**Records from a data source**
# # # #

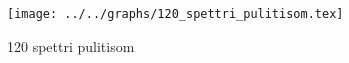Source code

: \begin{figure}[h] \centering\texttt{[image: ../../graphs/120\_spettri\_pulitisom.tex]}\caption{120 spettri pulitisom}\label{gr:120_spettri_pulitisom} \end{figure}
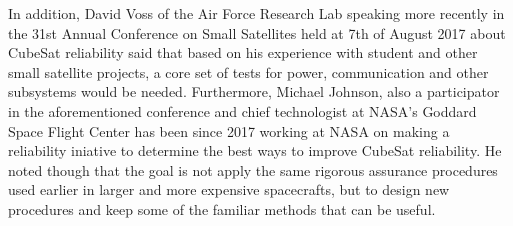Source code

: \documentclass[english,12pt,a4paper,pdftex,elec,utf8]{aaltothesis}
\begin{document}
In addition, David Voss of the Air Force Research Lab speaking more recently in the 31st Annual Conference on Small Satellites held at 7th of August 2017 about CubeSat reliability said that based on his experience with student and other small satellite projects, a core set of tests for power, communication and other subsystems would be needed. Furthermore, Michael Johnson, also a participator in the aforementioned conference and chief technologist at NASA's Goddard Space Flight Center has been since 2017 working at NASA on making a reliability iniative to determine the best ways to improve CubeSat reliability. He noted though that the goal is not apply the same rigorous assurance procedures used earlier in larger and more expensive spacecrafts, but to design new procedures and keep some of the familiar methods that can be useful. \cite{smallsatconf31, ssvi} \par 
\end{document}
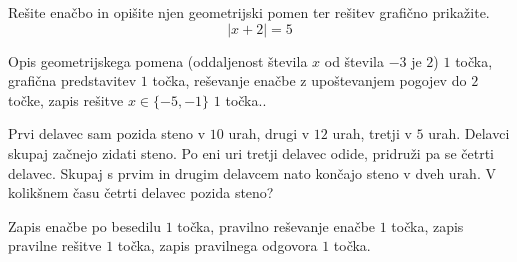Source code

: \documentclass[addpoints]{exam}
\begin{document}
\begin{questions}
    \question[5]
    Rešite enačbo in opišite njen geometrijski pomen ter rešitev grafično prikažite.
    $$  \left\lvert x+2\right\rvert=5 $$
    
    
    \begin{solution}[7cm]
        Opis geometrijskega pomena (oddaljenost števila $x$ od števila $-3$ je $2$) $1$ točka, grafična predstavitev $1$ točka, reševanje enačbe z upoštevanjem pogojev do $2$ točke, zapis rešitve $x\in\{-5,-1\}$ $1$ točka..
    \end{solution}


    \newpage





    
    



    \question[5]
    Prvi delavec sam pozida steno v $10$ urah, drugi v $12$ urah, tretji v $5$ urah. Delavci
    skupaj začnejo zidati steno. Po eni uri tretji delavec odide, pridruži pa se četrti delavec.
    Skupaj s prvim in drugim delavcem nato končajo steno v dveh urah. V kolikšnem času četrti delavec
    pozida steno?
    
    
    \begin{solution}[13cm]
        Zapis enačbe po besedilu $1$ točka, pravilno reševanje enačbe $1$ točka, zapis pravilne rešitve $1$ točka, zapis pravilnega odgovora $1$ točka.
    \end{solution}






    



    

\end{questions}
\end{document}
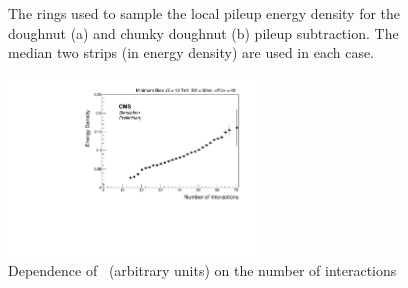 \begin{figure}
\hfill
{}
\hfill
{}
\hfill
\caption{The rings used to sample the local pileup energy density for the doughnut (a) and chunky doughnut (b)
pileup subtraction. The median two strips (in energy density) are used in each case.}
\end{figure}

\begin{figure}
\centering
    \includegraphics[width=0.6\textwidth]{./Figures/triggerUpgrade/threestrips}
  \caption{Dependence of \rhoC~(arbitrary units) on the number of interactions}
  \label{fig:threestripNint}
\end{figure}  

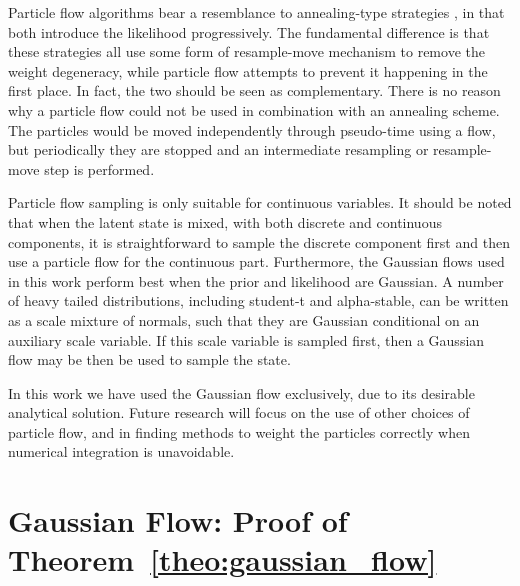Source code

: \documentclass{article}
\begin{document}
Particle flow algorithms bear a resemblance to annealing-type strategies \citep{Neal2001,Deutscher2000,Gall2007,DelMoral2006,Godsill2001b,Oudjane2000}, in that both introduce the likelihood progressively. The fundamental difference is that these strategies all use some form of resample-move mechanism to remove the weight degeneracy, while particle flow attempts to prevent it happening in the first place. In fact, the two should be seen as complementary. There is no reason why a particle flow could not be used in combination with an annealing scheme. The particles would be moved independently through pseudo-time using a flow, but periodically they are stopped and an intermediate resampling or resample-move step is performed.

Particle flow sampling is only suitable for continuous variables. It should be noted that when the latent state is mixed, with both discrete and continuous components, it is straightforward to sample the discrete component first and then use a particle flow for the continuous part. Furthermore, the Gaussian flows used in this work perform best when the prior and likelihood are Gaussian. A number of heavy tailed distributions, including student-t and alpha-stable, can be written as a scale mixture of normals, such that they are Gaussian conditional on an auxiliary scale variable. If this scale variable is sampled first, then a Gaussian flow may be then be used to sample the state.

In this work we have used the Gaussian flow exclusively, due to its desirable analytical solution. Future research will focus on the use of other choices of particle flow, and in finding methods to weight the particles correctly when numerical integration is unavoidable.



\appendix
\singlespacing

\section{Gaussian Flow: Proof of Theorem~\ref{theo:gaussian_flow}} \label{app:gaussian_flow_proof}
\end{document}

# # # #

**TASK OBJECTIVE**
What is the number of lines above that contain the string "pileup"? Answer with that number only.

**YOUR SOLUTION**
2